Handling the definition of a struct type will require a somewhat specific approach, which is described here. (This is a guide to implementing the SemanticAnalysis::visit_struct_type_definition member function.)

To start with, an instance of StructType should be created, and immediately entered into the current symbol table. This code could look something like the following:

std::string name = /* the name of the struct type */;
std::shared_ptr<Type> struct_type(new StructType(name));

m_cur_symtab->define(SymbolTableKind::TYPE, "struct " + name, struct_type);

The reason that the struct type will need to be entered into the symbol table of the current scope immediately is that struct types can refer to themselves when defining a recursive data type, such as a linked list node:

struct Node {
  int data;
  struct Node *next;
};

In the example above, the base type of the next member is pointer to struct Node, so for this declaration to be legal, that type must already exist in the symbol table for the enclosing scope.

Your semantic analyzer will need to treat the body of a struct type as being a scope containing variable definitions, where the variable definitions are the members (fields) of the struct type. This should be very similar to how a statement list is handled.

Once all of the members have been processed, you can use the add_member member function to add a Member to the instance of StructType representing each field. Once that is done, the representation of the struct type is complete.

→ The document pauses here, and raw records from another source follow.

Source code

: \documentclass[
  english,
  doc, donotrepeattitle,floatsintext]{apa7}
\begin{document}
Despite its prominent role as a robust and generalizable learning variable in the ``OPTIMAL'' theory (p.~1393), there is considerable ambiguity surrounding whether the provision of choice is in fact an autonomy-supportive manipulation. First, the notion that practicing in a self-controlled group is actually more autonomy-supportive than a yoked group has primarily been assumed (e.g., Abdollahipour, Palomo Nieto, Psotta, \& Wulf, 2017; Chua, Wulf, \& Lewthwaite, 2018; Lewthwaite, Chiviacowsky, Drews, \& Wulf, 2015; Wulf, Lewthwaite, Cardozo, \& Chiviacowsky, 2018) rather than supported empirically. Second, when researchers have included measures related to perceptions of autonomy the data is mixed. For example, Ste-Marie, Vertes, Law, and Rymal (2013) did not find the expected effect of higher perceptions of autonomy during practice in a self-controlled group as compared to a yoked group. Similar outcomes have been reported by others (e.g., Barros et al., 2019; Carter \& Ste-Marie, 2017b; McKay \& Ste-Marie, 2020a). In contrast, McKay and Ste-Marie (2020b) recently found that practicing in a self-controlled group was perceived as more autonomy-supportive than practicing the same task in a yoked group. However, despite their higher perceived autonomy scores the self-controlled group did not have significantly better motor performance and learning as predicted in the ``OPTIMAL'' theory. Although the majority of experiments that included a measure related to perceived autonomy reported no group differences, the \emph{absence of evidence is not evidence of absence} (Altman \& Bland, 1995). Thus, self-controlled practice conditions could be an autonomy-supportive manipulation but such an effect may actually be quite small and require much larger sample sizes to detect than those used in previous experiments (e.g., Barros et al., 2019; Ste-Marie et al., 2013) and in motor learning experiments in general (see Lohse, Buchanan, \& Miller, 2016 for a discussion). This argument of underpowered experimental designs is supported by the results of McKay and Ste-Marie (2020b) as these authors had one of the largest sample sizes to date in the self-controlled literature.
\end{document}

Note that it is important to make sure that the names of struct types don’t conflict with the names of variables and functions. Prepending “struct ” to the name recorded in the symbol table entry (as shown above) is a simple way to accomplish this, and is also the approach that is expected by the public tests.

LiteralValue

The LiteralValue class (defined in literal_value.h and literal_value.cpp) is intended to help the compiler

decode the lexemes of literal values (integers, characters, and strings)
represent literal values

One place where you may find LiteralValue to be useful is in determining the size of an array when the semantic analyzer sees an array declarator. When later on you implement code generation, LiteralValue will likely be useful for representing integer, character, and string constant values.

Operators

C has a fairly large number of operators. To reduce the complexity of the compiler project sequence, the test cases will only use the following operators:

Arithmetic with two operands: +, -, *, /, %
Unary arithmetic: -
Pointer and address operations: * (dereference) and & (address-of)
Struct member access: . and ->
Relational operators: <, <=, >, >=, ==, !=
Logic with two operands: &&, ||
Unary logic: ! (not)
Assignment: =
Array subscript (i.e., a[i] where a is an array or pointer, and i is an integer element index)

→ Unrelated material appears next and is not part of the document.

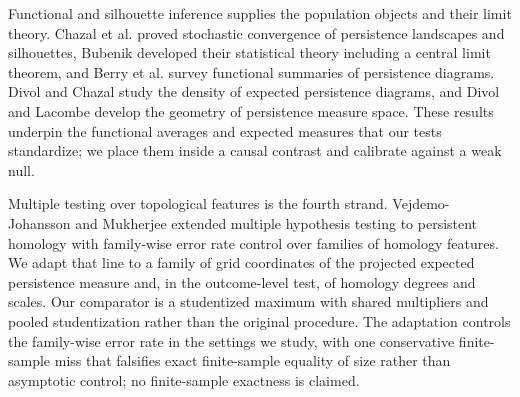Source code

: Functional and silhouette inference supplies the population objects and their limit theory. Chazal et al. \cite{chazal_socg_2014} proved stochastic convergence of persistence landscapes and silhouettes, Bubenik \cite{bubenik_jmlr_2015} developed their statistical theory including a central limit theorem, and Berry et al. \cite{berry_jact_2020} survey functional summaries of persistence diagrams. Divol and Chazal \cite{divol_chazal_2020} study the density of expected persistence diagrams, and Divol and Lacombe \cite{divol_lacombe_2021} develop the geometry of persistence measure space. These results underpin the functional averages and expected measures that our tests standardize; we place them inside a causal contrast and calibrate against a weak null.

Multiple testing over topological features is the fourth strand. Vejdemo-Johansson and Mukherjee \cite{vejdemo_mukherjee_2022} extended multiple hypothesis testing to persistent homology with family-wise error rate control over families of homology features. We adapt that line to a family of grid coordinates of the projected expected persistence measure and, in the outcome-level test, of homology degrees and scales. Our comparator is a studentized maximum with shared multipliers and pooled studentization rather than the original procedure. The adaptation controls the family-wise error rate in the settings we study, with one conservative finite-sample miss that falsifies exact finite-sample equality of size rather than asymptotic control; no finite-sample exactness is claimed.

You will explicitly not need to support bitwise operators, compound assignment (+= and similar), or increment/decrement (++ and --).

C semantic rules

Note that the slides for Lecture 11 are a very good overview of the semantic rules your semantic analyzer is expected to check.

Note also: to a large degree, the tests in the public test repository are the best specification of the behavior expected of your semantic analyzer. For all of the important semantics specified here, you should find at least one related test.

Rules for operators:

If in a use of the + and - operators one operand is a pointer and the other is an integer (belonging to any integer data type), then it is performing pointer arithmetic, and the result type is the same type as the type of the pointer operand. The integer operand should be promoted to int or unsigned int if its representation is less precise.

Arithmetic on two pointers is never legal.

For arithmetic on two integers (+, -, *, etc.), the following rules apply:

If either operand is has a type less precise than int or unsigned int, it is promoted to int or unsigned int
If one operand is less precise than the other, it is promoted to the more precise type
If the operands differ in signedness, the signed operand is implicitly converted to unsigned

For unary (one operand) operations on integer values, the operand value should be promoted to int or unsigned int if it belongs to a less-precise type.

Assignments:

An assignment is not legal if the type of the left hand operand is qualified as const.

The left hand side of an assignment must be an lvalue.

An lvalue is

a reference to a variable
an array subscript reference
a pointer dereference
a reference to a struct instance
a reference to a field of a struct instance

If the types of the left and right sides of an assignment are both integer (char, short, int, etc.) then the assignment is legal. The right hand type is implicitly converted to the left hand (lvalue) type.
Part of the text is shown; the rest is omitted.